[Source texts of formatted documents]
++++

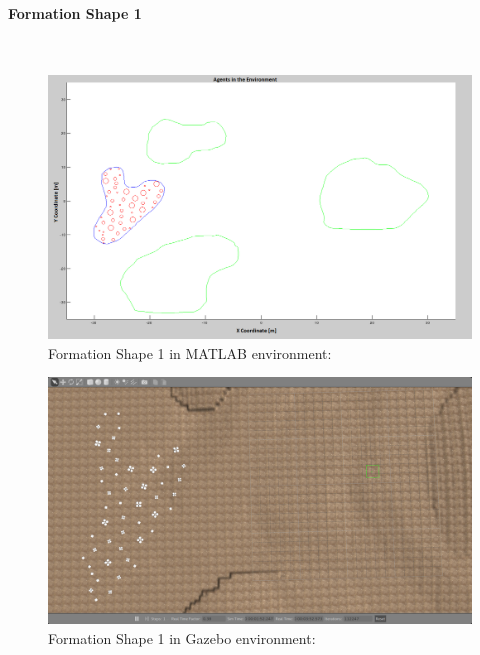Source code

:    \paragraph{Formation Shape 1}\hspace{0pt} \\
		
			\begin{figure}[H]
				\caption{Formation Shape 1 in MATLAB environment:}
				\centerline{\includegraphics[scale = 0.40]{Trajectories_Formation_Shape_1_2}}
			\end{figure} 	
			
				\begin{figure}[H]
					\caption{Formation Shape 1 in Gazebo environment:}
					\centerline{\includegraphics[scale = 0.35]{Trajectories_Formation_Shape_1_1}}
				\end{figure} 	
		
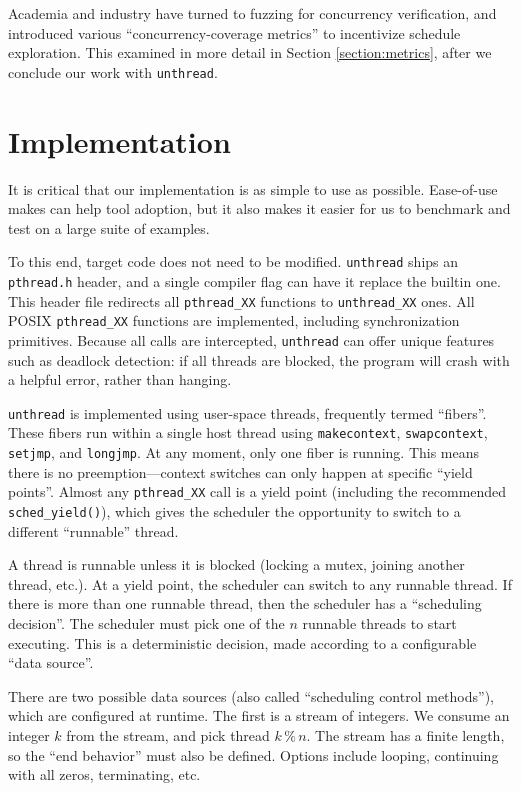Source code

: \documentclass{article}
\begin{document}
Academia and industry have turned to fuzzing for concurrency verification, and introduced various ``concurrency-coverage metrics'' to incentivize schedule exploration. This examined in more detail in Section \ref{section:metrics}, after we conclude our work with \texttt{unthread}.

\fussy

\section{Implementation}

It is critical that our implementation is as simple to use as possible. Ease-of-use makes can help tool adoption, but it also makes it easier for us to benchmark and test on a large suite of examples.

To this end, target code does not need to be modified. \texttt{unthread} ships an \texttt{pthread.h} header, and a single compiler flag can have it replace the builtin one. This header file redirects all \texttt{pthread\_XX} functions to \texttt{unthread\_XX} ones. All POSIX \texttt{pthread\_XX} functions are implemented, including synchronization primitives. Because all calls are intercepted, \texttt{unthread} can offer unique features such as deadlock detection: if all threads are blocked, the program will crash with a helpful error, rather than hanging.

\texttt{unthread} is implemented using user-space threads, frequently termed ``fibers''. These fibers run within a single host thread using \texttt{makecontext}, \texttt{swapcontext}, \texttt{setjmp}, and \texttt{longjmp}. At any moment, only one fiber is running. This means there is no preemption---context switches can only happen at specific ``yield points''. Almost any \texttt{pthread\_XX} call is a yield point (including the recommended \texttt{sched\_yield()}), which gives the scheduler the opportunity to switch to a different ``runnable'' thread.

A thread is runnable unless it is blocked (locking a mutex, joining another thread, etc.). At a yield point, the scheduler can switch to any runnable thread. If there is more than one runnable thread, then the scheduler has a ``scheduling decision''. The scheduler must pick one of the $n$ runnable threads to start executing. This is a deterministic decision, made according to a configurable ``data source''.

There are two possible data sources (also called ``scheduling control methods''), which are configured at runtime. The first is a stream of integers.  We consume an integer $k$ from the stream, and pick thread $k\,\%\,n$. The stream has a finite length, so the ``end behavior'' must also be defined. Options include looping, continuing with all zeros, terminating, etc.
\end{document}
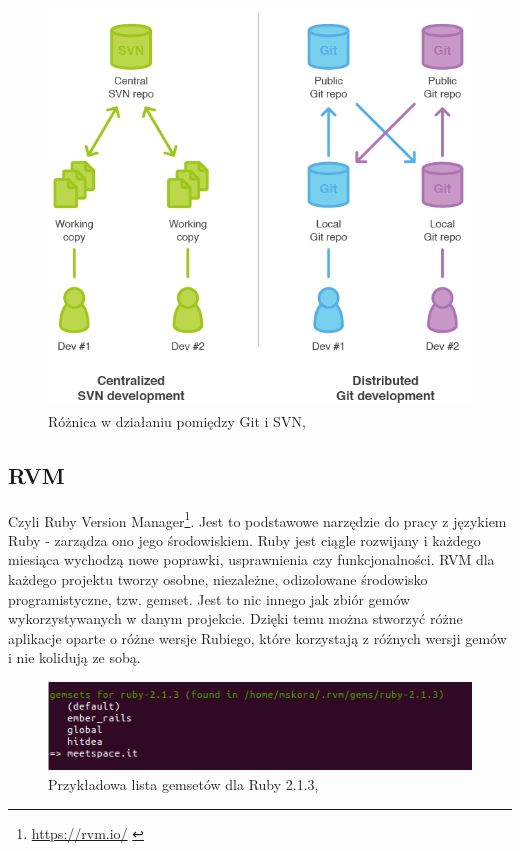   \begin{figure}
    \centering
    \includegraphics[scale=0.45]{images/gitsvn.png}
    \caption{Różnica w działaniu pomiędzy Git i SVN, \cite{git}}
  \end{figure}

  \subsection{RVM}
   \label{sec:RVM}
  Czyli Ruby Version Manager\footnote{\url{https://rvm.io/} \cite{programming_ruby}}. Jest to podstawowe narzędzie do pracy z językiem Ruby - zarządza ono jego środowiskiem. Ruby jest ciągle rozwijany i każdego miesiąca wychodzą nowe poprawki, usprawnienia czy funkcjonalności. RVM dla każdego projektu tworzy osobne, niezależne, odizolowane środowisko programistyczne, tzw. gemset. Jest to nic innego jak zbiór gemów wykorzystywanych w danym projekcie. Dzięki temu można stworzyć różne aplikacje oparte o różne wersje Rubiego, które korzystają z różnych wersji gemów i nie kolidują ze sobą.
  \begin{figure}[h]
  \centering
  \includegraphics[scale=0.84]{images/rvm.png}
  \caption{Przykładowa lista gemsetów dla Ruby 2.1.3, \cite{rubydoc}}
  \end{figure}

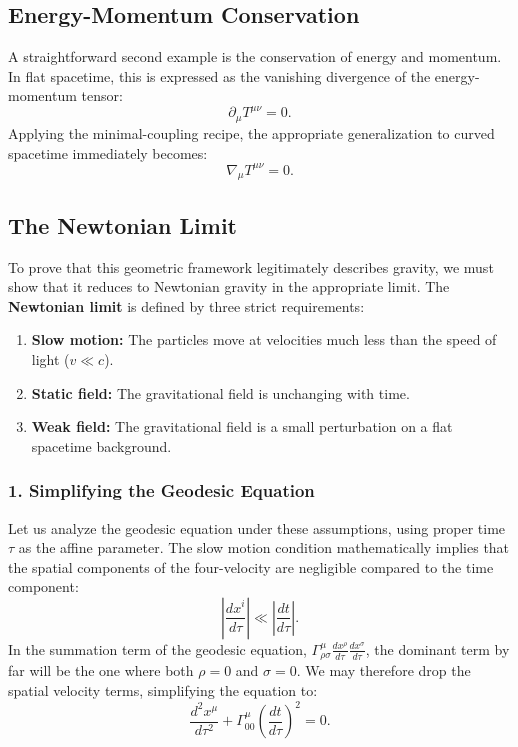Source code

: \documentclass[11pt, a4paper]{report}
\begin{document}
\subsection*{Energy-Momentum Conservation}
A straightforward second example is the conservation of energy and momentum. In flat spacetime, this is expressed as the vanishing divergence of the energy-momentum tensor:
\begin{equation}
\partial_{\mu}T^{\mu\nu} = 0.
\end{equation}
Applying the minimal-coupling recipe, the appropriate generalization to curved spacetime immediately becomes:
\begin{equation}
\nabla_{\mu}T^{\mu\nu} = 0.
\end{equation}

\subsection*{The Newtonian Limit}
To prove that this geometric framework legitimately describes gravity, we must show that it reduces to Newtonian gravity in the appropriate limit. The \textbf{Newtonian limit} is defined by three strict requirements:
\begin{enumerate}
    \item \textbf{Slow motion:} The particles move at velocities much less than the speed of light ($v \ll c$).
    \item \textbf{Static field:} The gravitational field is unchanging with time.
    \item \textbf{Weak field:} The gravitational field is a small perturbation on a flat spacetime background.
\end{enumerate}

\subsubsection*{1. Simplifying the Geodesic Equation}
Let us analyze the geodesic equation under these assumptions, using proper time $\tau$ as the affine parameter. The slow motion condition mathematically implies that the spatial components of the four-velocity are negligible compared to the time component:
\begin{equation}
\left| \frac{dx^{i}}{d\tau} \right| \ll \left| \frac{dt}{d\tau} \right|.
\end{equation}
In the summation term of the geodesic equation, $\Gamma^{\mu}_{\rho\sigma} \frac{dx^{\rho}}{d\tau}\frac{dx^{\sigma}}{d\tau}$, the dominant term by far will be the one where both $\rho = 0$ and $\sigma = 0$. We may therefore drop the spatial velocity terms, simplifying the equation to:
\begin{equation}
\label{eq:geodesic_slow}
\frac{d^{2}x^{\mu}}{d\tau^{2}} + \Gamma^{\mu}_{00}\left(\frac{dt}{d\tau}\right)^{2} = 0.
\end{equation}
\end{document}
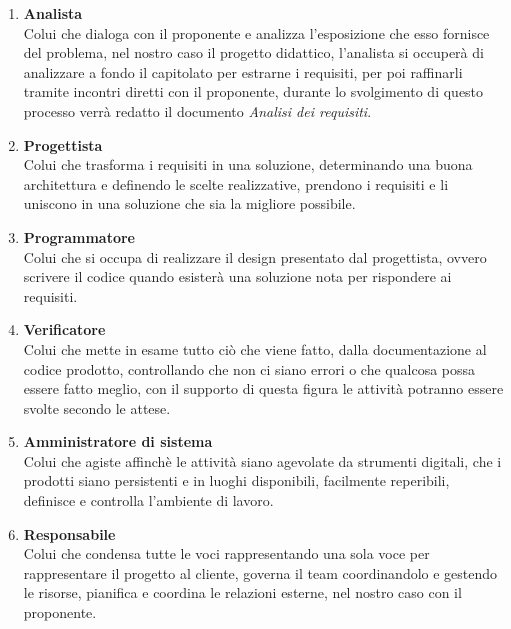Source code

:            \begin{enumerate}
                \item \textbf{Analista}\\
                Colui che dialoga con il proponente e analizza l'esposizione che esso fornisce del 
                problema, nel nostro caso il progetto didattico, l'analista si occuperà di 
                analizzare a fondo il capitolato per estrarne i requisiti, per poi raffinarli 
                tramite incontri diretti con il proponente, durante lo svolgimento di questo 
                processo verrà redatto il documento \textit{Analisi dei requisiti}.
                \item \textbf{Progettista}\\
                Colui che trasforma i requisiti in una soluzione, determinando una buona 
                architettura e definendo le scelte realizzative, prendono i requisiti 
                e li uniscono in una soluzione che sia la migliore possibile.
                \item \textbf{Programmatore}\\
                Colui che si occupa di realizzare il design presentato dal progettista, 
                ovvero scrivere il codice quando esisterà una soluzione nota per rispondere 
                ai requisiti.
                \item \textbf{Verificatore}\\
                Colui che mette in esame tutto ciò che viene fatto, dalla documentazione 
                al codice prodotto, controllando che non 
                ci siano errori o che qualcosa possa essere fatto meglio, con il supporto 
                di questa figura le attività potranno essere svolte secondo le attese.
                \item \textbf{Amministratore di sistema}\\
                Colui che agiste affinchè le attività siano agevolate da strumenti digitali, 
                che i prodotti siano persistenti e in luoghi disponibili, facilmente reperibili, definisce e 
                controlla l'ambiente di lavoro.
                \item \textbf{Responsabile}\\
                Colui che condensa tutte le voci rappresentando una sola voce per rappresentare il progetto 
                al cliente, governa il team coordinandolo e gestendo le risorse, pianifica e coordina 
                le relazioni esterne, nel nostro caso con il proponente.\\
            \end{enumerate}

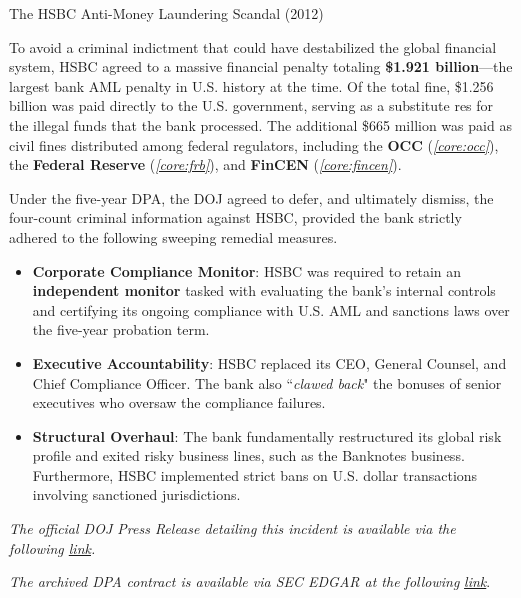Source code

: \documentclass[10pt]{article}
\begin{document}
\begin{core}[label=core:hsbc_aml]{The HSBC Anti-Money Laundering Scandal (2012)}
\begin{itemize}
      \end{itemize}

      To avoid a criminal indictment that could have destabilized the global financial system, HSBC agreed to a massive financial penalty totaling \textbf{\$1.921 billion}---the largest bank AML penalty in U.S. history at the time. Of the total fine, \$1.256 billion was paid directly to the U.S. government, serving as a substitute res for the illegal funds that the bank processed. The additional \$665 million was paid as civil fines distributed among federal regulators, including the \textbf{OCC} (\textit{\autoref{core:occ}}), the \textbf{Federal Reserve} (\textit{\autoref{core:frb}}), and \textbf{FinCEN} (\textit{\autoref{core:fincen}}).

      Under the five-year DPA, the DOJ agreed to defer, and ultimately dismiss, the four-count criminal information against HSBC, provided the bank strictly adhered to the following sweeping remedial measures.

      \begin{itemize}

        \item \textbf{Corporate Compliance Monitor}: HSBC was required to retain an \textbf{independent monitor} tasked with evaluating the bank's internal controls and certifying its ongoing compliance with U.S. AML and sanctions laws over the five-year probation term.

        \item \textbf{Executive Accountability}: HSBC replaced its CEO, General Counsel, and Chief Compliance Officer. The bank also ``\textit{clawed back}" the bonuses of senior executives who oversaw the compliance failures.

        \item \textbf{Structural Overhaul}: The bank fundamentally restructured its global risk profile and exited risky business lines, such as the Banknotes business. Furthermore, HSBC implemented strict bans on U.S. dollar transactions involving sanctioned jurisdictions.

      \end{itemize}

      \textit{The official DOJ Press Release detailing this incident is available via the following \href{https://www.justice.gov/archives/opa/pr/hsbc-holdings-plc-and-hsbc-bank-usa-na-admit-anti-money-laundering-and-sanctions-violations}{link}.}

      \textit{The archived DPA contract is available via SEC EDGAR at the following} \href{https://www.sec.gov/Archives/edgar/data/83246/000119312512499980/d453978dex101.htm#:~:text=DEFERRED%20PROSECUTION%20AGREEMENT.%20Defendant%20HSBC%20Bank%20USA%2C,*%20Criminal%20Information%20and%20Acceptance%20of%20Responsibility.}{\textit{link}}.

    \end{core}
\end{document}
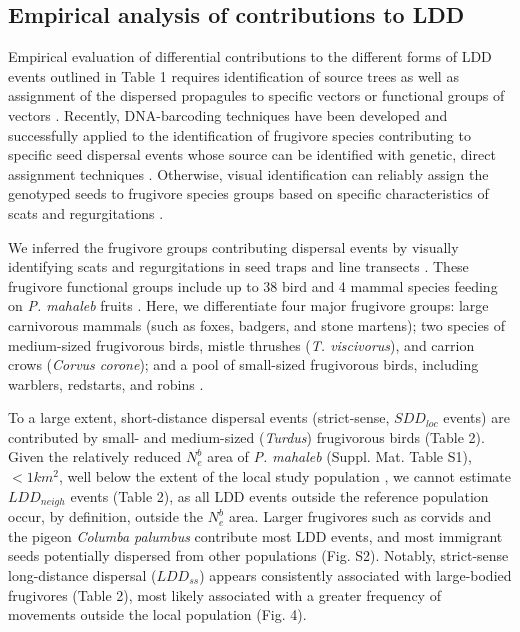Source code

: \documentclass[a4paper, 12pt]{article}
\begin{document}
\begin{linenumbers}
\subsection*{Empirical analysis of contributions to LDD}

Empirical evaluation of differential contributions to the different forms of LDD events outlined in Table 1 requires identification of source trees as well as assignment of the dispersed propagules to specific vectors or functional groups of vectors \citep{Jordano:2007}. Recently, DNA-barcoding techniques have been developed and successfully applied to the identification of frugivore species contributing to specific seed dispersal events whose source can be identified with genetic, direct assignment techniques \citep{GonzalezVaro:2014ij}. Otherwise, visual identification can reliably assign the genotyped seeds to frugivore species groups based on specific characteristics of scats and regurgitations \citep{Jordano:2007}. 

We inferred the frugivore groups contributing dispersal events by visually identifying scats and regurgitations in seed traps and line transects \citep[see ][ and Suppl. Mat. for additional details of methods]{Jordano:2007}. These frugivore functional groups include up to 38 bird and 4 mammal species feeding on \textit{P. mahaleb} fruits \citep{Jordano:2000ft}. Here, we differentiate four major frugivore groups: large carnivorous mammals (such as foxes, badgers, and stone martens); two species of medium-sized frugivorous birds, mistle thrushes (\textit{T. viscivorus}), and carrion crows (\textit{Corvus corone}); and a pool of small-sized frugivorous birds, including warblers, redstarts, and robins \citep{Jordano:2007}.  

To a large extent, short-distance dispersal events (strict-sense, $SDD_{loc}$ events) are contributed by small- and medium-sized (\textit{Turdus}) frugivorous birds (Table 2). Given the relatively reduced $N^b_e$ area of \textit{P. mahaleb} (Suppl. Mat. Table S1), $< 1km^2$, well below the extent of the local study population \citep{Garcia:2007he,Garcia:2005fu}, we cannot estimate $LDD_{neigh}$ events (Table 2), as all LDD events outside the reference population occur, by definition, outside the $N^b_e$ area. Larger frugivores such as corvids and the pigeon \textit{Columba palumbus} contribute most LDD events, and most immigrant seeds potentially dispersed from other populations (Fig. S2). Notably, strict-sense long-distance dispersal ($LDD_{ss}$) appears consistently associated with large-bodied frugivores (Table 2), most likely associated with a greater frequency of movements outside the local population (Fig. 4).


\end{linenumbers}
\end{document}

++++

> Task details
All lines in the entries above that hold the word "itemize" need to be copied.

> Output below
\begin{itemize}
      \end{itemize}
      \begin{itemize}
      \end{itemize}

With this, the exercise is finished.